- What you are asked to do -
Nothing but the lines from the one with "Hace el push" through the last line of the entries below should appear in the copy, please, and no pictures.

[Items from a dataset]
========================================
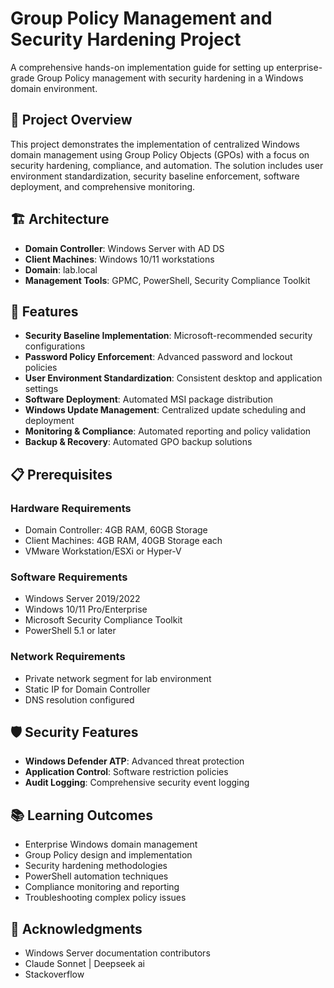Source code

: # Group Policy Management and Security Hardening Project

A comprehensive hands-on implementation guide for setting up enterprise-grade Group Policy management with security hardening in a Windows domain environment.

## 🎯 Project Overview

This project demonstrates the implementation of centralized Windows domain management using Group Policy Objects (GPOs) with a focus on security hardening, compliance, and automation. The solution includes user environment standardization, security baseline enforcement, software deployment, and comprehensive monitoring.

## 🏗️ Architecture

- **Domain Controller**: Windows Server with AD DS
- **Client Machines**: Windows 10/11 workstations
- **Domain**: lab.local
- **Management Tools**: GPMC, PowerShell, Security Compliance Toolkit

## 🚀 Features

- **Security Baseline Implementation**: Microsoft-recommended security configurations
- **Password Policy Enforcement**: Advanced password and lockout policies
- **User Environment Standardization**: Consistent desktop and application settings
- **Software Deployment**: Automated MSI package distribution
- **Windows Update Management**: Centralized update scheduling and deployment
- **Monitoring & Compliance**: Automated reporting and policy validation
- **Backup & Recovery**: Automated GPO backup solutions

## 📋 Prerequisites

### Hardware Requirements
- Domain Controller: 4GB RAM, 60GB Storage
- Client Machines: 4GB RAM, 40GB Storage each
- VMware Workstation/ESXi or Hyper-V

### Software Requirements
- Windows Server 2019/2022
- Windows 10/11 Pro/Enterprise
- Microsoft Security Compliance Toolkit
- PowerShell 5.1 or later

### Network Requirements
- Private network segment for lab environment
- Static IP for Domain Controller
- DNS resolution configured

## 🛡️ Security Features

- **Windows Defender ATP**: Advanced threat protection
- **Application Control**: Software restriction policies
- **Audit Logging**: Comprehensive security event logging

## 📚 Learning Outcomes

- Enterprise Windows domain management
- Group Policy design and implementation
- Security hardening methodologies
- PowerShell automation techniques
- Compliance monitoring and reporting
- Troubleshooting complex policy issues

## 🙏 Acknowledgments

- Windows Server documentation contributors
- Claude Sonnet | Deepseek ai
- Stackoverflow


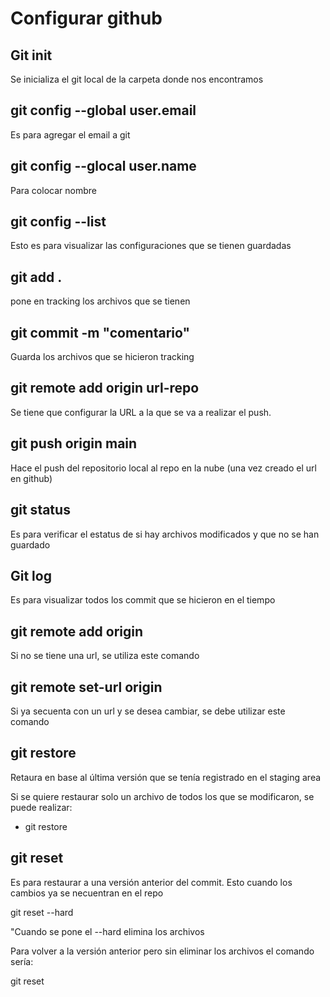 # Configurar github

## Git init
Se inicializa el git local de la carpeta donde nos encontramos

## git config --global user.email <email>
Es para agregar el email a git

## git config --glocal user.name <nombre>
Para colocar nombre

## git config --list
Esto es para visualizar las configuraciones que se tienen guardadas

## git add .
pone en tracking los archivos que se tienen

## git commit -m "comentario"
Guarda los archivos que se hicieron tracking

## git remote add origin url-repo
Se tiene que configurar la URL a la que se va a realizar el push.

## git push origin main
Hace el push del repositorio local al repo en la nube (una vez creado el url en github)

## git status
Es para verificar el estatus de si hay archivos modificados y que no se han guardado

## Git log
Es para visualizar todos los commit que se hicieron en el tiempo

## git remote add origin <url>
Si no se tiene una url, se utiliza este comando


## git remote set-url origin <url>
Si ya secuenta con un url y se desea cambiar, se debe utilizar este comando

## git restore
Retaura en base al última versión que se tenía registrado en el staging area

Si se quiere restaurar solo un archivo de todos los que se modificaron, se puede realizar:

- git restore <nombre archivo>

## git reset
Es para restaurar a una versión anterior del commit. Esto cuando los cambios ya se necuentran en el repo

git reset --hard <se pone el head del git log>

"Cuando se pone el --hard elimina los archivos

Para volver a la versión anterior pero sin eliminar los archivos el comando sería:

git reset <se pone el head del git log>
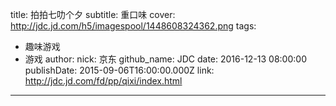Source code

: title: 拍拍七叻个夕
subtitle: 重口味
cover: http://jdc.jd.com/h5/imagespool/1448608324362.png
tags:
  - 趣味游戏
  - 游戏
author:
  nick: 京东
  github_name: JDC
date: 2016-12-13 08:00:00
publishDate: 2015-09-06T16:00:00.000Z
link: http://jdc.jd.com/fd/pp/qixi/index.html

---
========================================
- Output -
Hace el push del repositorio local al repo en la nube (una vez creado el url en github)

## git status
Es para verificar el estatus de si hay archivos modificados y que no se han guardado

## Git log
Es para visualizar todos los commit que se hicieron en el tiempo

## git remote add origin <url>
Si no se tiene una url, se utiliza este comando


## git remote set-url origin <url>
Si ya secuenta con un url y se desea cambiar, se debe utilizar este comando

## git restore
Retaura en base al última versión que se tenía registrado en el staging area

Si se quiere restaurar solo un archivo de todos los que se modificaron, se puede realizar:

- git restore <nombre archivo>

## git reset
Es para restaurar a una versión anterior del commit. Esto cuando los cambios ya se necuentran en el repo

git reset --hard <se pone el head del git log>

"Cuando se pone el --hard elimina los archivos

Para volver a la versión anterior pero sin eliminar los archivos el comando sería:

git reset <se pone el head del git log>
Source code

: title: 拍拍七叻个夕
subtitle: 重口味
cover: http://jdc.jd.com/h5/imagespool/1448608324362.png
tags:
  - 趣味游戏
  - 游戏
author:
  nick: 京东
  github_name: JDC
date: 2016-12-13 08:00:00
publishDate: 2015-09-06T16:00:00.000Z
link: http://jdc.jd.com/fd/pp/qixi/index.html

---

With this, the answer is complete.